* _ABOUT THIS EXERCISE_
Print, exactly as they appear in the listing below, the lines from the line with "Still Using Outdated Resume Methods? 🚫" to the line with "Alison – alison.com", with both end lines kept.

* _MATERIAL FOR THE TASK_
=== Section Start ===

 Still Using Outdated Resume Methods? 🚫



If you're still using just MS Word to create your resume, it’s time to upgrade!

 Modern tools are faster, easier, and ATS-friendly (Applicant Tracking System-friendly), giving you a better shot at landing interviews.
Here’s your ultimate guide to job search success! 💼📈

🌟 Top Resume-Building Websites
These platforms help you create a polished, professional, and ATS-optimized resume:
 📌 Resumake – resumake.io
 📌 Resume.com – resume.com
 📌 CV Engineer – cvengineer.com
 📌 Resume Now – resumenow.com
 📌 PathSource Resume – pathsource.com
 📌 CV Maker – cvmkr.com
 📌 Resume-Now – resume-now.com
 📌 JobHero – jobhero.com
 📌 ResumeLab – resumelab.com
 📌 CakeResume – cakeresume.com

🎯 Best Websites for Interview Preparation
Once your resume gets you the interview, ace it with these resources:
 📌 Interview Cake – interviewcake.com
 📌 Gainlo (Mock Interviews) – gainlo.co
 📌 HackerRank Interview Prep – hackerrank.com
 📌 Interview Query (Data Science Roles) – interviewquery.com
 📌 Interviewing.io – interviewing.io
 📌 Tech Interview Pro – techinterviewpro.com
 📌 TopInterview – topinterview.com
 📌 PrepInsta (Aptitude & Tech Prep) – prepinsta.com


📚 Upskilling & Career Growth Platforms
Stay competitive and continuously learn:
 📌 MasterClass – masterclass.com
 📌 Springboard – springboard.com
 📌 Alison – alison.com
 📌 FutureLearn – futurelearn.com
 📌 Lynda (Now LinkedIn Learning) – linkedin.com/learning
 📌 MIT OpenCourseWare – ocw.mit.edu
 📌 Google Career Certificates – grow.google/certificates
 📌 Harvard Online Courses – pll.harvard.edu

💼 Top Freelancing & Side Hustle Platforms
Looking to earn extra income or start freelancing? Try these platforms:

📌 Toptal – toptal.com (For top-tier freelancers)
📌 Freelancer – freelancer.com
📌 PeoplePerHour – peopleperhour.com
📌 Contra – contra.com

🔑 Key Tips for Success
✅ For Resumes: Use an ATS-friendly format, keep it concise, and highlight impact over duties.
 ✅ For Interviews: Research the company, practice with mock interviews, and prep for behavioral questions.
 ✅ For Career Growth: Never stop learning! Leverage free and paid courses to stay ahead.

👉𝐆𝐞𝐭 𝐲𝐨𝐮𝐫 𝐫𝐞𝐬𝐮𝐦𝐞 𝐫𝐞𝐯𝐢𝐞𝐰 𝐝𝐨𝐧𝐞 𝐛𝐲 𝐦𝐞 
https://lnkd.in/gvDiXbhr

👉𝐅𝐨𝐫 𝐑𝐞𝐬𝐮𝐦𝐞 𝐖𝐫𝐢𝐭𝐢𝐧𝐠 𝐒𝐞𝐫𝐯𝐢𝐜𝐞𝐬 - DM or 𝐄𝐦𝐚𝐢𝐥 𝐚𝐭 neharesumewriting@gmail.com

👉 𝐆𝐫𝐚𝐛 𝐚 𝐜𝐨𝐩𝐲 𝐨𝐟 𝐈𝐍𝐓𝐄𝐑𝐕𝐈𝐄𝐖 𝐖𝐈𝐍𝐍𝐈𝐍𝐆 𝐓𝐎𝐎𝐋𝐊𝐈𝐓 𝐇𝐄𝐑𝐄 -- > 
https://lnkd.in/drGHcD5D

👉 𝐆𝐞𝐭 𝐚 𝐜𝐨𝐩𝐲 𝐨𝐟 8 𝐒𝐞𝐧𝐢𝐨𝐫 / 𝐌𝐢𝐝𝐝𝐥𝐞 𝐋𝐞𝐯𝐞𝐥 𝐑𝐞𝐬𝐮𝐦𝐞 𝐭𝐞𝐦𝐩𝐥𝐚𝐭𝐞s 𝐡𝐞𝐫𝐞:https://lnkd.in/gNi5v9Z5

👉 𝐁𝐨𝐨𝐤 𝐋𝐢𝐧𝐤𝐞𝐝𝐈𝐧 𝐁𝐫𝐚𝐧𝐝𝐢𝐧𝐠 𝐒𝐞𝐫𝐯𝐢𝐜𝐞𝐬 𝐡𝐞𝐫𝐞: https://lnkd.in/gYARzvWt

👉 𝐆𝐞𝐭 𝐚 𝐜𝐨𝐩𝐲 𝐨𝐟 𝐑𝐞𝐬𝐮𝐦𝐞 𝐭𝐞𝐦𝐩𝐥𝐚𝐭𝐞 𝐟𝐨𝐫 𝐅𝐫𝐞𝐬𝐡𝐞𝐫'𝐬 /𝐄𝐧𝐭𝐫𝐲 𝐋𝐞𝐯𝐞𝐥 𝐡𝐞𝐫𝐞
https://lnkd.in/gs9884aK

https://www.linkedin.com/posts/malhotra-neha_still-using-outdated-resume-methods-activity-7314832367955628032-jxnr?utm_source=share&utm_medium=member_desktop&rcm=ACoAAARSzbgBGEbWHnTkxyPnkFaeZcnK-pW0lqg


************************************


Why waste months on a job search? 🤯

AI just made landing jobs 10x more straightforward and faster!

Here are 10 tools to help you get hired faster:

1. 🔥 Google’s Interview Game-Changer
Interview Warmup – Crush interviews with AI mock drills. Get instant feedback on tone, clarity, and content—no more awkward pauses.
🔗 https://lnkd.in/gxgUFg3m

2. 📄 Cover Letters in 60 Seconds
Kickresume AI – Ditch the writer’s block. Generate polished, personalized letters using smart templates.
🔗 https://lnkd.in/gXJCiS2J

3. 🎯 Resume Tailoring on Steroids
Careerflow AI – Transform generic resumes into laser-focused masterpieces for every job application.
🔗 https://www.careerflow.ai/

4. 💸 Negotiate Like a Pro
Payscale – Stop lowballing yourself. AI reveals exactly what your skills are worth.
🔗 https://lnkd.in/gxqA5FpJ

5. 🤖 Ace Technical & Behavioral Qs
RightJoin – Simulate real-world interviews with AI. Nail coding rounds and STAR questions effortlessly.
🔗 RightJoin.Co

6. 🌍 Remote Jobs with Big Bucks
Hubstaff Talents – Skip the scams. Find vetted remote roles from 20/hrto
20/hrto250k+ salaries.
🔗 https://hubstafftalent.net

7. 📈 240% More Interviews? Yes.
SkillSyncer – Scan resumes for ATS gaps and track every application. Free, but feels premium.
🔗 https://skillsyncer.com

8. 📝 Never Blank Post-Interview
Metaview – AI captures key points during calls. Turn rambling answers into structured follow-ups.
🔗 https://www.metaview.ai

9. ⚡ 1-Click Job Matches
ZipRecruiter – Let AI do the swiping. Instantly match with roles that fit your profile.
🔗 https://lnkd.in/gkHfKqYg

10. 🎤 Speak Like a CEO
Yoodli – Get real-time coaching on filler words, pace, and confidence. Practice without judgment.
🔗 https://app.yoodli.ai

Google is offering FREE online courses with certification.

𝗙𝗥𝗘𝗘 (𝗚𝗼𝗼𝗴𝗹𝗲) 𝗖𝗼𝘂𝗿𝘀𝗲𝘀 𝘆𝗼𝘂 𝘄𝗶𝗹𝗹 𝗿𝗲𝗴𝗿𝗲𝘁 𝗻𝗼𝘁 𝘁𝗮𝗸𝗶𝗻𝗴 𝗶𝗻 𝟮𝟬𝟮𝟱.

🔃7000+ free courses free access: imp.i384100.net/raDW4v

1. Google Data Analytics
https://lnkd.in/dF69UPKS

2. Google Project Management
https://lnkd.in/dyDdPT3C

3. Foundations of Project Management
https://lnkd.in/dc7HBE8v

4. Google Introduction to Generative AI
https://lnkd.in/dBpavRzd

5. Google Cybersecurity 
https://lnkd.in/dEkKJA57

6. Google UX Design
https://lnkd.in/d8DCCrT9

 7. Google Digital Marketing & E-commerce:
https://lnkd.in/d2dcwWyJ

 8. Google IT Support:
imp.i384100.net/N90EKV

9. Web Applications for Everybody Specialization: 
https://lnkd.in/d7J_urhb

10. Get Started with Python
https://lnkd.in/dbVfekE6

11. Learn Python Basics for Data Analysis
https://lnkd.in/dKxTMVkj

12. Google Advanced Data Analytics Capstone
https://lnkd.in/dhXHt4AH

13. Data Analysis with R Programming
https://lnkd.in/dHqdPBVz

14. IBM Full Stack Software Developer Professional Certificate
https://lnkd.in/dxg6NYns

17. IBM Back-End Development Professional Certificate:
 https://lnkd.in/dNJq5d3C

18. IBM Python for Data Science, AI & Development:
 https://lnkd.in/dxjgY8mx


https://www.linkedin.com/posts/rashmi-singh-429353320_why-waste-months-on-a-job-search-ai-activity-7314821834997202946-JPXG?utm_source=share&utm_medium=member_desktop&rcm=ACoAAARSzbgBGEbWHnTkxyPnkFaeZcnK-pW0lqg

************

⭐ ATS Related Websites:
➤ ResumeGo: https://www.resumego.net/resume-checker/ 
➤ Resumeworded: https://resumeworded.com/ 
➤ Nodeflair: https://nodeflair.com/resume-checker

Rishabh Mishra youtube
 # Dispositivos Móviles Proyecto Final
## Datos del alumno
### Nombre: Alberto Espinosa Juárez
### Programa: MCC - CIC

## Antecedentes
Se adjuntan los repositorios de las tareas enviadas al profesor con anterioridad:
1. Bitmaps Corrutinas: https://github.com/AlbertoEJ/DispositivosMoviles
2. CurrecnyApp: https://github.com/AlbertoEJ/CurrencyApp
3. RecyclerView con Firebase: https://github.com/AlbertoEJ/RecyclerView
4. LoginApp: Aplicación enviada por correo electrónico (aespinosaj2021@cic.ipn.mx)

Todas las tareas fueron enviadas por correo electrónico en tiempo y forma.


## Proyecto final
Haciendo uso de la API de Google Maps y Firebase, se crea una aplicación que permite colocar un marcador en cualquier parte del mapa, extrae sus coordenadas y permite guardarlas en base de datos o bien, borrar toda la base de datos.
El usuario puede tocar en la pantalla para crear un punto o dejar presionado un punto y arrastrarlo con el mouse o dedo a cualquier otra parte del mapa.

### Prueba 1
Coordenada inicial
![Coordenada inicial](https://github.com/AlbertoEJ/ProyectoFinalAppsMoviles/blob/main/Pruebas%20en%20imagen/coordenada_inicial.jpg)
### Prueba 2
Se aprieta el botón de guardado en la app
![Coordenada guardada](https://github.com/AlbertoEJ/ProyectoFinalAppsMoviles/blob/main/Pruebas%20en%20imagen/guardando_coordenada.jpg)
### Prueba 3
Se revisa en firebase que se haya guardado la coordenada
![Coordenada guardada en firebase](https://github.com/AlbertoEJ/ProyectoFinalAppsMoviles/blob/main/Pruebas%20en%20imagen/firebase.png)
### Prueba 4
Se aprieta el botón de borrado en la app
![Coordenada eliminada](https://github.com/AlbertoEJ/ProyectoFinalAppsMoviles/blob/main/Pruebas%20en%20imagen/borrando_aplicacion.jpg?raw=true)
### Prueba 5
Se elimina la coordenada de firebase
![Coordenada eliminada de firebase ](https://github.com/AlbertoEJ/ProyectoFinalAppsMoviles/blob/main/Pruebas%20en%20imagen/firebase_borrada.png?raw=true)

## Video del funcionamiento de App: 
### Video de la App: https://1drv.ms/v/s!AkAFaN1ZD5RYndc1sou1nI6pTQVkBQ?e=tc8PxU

=== Section End ===
=== Section Start ===

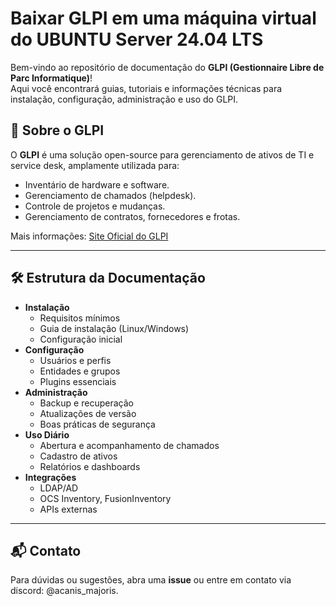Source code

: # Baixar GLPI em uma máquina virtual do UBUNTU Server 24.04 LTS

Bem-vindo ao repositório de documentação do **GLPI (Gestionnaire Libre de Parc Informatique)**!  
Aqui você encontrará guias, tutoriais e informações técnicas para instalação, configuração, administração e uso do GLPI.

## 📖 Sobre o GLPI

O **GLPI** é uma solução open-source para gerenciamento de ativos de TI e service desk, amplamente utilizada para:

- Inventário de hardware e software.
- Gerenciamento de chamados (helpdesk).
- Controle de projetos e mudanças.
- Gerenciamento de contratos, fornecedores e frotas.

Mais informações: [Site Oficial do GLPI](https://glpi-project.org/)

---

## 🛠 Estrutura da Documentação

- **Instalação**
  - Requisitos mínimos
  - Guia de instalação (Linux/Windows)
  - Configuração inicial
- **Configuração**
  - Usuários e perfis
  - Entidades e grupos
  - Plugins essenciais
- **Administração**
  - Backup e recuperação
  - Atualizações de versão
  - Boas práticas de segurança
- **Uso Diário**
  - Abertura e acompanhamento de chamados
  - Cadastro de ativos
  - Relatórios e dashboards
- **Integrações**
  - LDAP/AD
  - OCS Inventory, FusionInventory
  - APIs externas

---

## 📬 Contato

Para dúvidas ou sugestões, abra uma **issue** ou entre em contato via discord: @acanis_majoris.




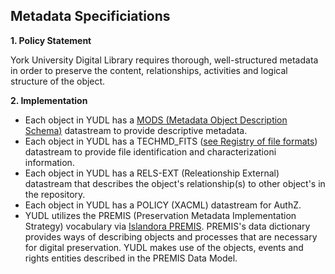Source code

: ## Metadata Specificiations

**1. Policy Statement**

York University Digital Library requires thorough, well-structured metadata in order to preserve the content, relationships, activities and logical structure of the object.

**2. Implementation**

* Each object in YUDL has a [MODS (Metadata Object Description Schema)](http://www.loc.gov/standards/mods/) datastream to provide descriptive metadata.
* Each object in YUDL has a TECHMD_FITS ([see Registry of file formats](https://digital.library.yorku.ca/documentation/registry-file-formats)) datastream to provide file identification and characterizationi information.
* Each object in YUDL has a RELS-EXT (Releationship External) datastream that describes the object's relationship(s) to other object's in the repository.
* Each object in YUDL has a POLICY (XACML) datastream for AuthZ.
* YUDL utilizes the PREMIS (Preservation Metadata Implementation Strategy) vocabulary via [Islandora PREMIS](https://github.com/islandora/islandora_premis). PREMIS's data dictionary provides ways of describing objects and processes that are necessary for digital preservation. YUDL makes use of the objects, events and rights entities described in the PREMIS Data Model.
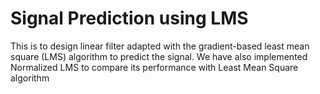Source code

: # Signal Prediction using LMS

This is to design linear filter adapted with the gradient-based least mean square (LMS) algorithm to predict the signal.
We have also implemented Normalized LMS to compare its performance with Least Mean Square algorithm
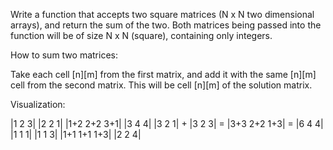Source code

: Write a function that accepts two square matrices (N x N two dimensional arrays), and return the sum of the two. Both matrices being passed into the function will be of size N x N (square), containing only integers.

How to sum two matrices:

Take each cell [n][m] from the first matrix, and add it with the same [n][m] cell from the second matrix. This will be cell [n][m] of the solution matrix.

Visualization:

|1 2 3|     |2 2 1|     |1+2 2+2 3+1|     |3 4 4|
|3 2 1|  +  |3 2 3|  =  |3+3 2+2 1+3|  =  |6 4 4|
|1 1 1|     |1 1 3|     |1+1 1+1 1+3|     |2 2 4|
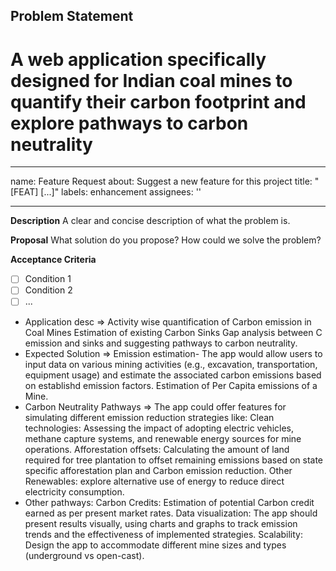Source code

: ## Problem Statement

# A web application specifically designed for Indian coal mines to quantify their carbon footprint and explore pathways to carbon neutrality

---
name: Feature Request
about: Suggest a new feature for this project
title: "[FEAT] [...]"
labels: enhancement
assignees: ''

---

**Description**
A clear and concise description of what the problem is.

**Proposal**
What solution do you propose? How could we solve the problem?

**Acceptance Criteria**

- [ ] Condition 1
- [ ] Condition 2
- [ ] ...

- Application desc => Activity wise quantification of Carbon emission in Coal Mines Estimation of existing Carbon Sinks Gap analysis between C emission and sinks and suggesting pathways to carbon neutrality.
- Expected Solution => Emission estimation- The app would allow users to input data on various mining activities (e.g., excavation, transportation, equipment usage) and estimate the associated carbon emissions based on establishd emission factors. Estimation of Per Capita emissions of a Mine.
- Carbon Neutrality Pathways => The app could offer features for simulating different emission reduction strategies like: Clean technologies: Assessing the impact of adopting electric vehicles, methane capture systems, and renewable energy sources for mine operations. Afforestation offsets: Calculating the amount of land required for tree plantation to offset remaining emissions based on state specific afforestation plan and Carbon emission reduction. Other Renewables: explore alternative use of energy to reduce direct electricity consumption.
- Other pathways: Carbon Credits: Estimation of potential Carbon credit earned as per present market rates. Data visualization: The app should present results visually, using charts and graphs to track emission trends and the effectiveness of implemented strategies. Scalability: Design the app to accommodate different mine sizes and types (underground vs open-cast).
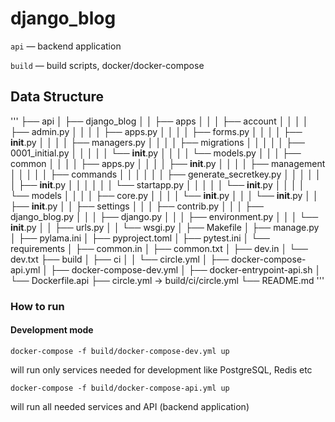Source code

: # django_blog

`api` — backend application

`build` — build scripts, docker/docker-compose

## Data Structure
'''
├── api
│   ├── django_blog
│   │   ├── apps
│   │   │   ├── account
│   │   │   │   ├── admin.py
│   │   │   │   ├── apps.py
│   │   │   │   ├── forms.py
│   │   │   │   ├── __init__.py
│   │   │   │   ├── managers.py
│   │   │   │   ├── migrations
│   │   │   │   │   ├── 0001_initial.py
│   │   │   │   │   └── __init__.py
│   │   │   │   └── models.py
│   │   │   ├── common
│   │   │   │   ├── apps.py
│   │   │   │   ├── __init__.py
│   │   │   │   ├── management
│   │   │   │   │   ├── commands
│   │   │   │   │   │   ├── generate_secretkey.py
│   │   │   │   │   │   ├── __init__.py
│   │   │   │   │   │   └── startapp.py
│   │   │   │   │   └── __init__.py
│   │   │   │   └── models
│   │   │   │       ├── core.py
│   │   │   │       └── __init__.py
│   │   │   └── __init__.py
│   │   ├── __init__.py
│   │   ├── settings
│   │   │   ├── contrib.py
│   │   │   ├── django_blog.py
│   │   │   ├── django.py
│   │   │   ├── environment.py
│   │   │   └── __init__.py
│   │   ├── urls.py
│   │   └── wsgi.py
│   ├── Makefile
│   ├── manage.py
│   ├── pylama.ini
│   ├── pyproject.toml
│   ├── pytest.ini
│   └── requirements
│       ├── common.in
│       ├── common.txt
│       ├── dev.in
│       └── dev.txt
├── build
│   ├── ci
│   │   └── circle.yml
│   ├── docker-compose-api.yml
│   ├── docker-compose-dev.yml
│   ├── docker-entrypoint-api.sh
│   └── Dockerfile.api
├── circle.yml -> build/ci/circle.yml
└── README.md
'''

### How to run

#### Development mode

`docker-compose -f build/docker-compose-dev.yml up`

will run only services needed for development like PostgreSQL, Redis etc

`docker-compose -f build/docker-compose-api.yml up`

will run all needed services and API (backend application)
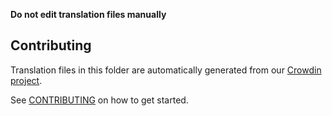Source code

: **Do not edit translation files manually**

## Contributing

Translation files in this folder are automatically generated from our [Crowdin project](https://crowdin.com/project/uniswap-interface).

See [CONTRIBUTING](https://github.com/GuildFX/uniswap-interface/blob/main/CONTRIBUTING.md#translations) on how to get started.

=== Section End ===

* _ANSWER FOR THE TASK_
 Still Using Outdated Resume Methods? 🚫



If you're still using just MS Word to create your resume, it’s time to upgrade!

 Modern tools are faster, easier, and ATS-friendly (Applicant Tracking System-friendly), giving you a better shot at landing interviews.
Here’s your ultimate guide to job search success! 💼📈

🌟 Top Resume-Building Websites
These platforms help you create a polished, professional, and ATS-optimized resume:
 📌 Resumake – resumake.io
 📌 Resume.com – resume.com
 📌 CV Engineer – cvengineer.com
 📌 Resume Now – resumenow.com
 📌 PathSource Resume – pathsource.com
 📌 CV Maker – cvmkr.com
 📌 Resume-Now – resume-now.com
 📌 JobHero – jobhero.com
 📌 ResumeLab – resumelab.com
 📌 CakeResume – cakeresume.com

🎯 Best Websites for Interview Preparation
Once your resume gets you the interview, ace it with these resources:
 📌 Interview Cake – interviewcake.com
 📌 Gainlo (Mock Interviews) – gainlo.co
 📌 HackerRank Interview Prep – hackerrank.com
 📌 Interview Query (Data Science Roles) – interviewquery.com
 📌 Interviewing.io – interviewing.io
 📌 Tech Interview Pro – techinterviewpro.com
 📌 TopInterview – topinterview.com
 📌 PrepInsta (Aptitude & Tech Prep) – prepinsta.com


📚 Upskilling & Career Growth Platforms
Stay competitive and continuously learn:
 📌 MasterClass – masterclass.com
 📌 Springboard – springboard.com
 📌 Alison – alison.com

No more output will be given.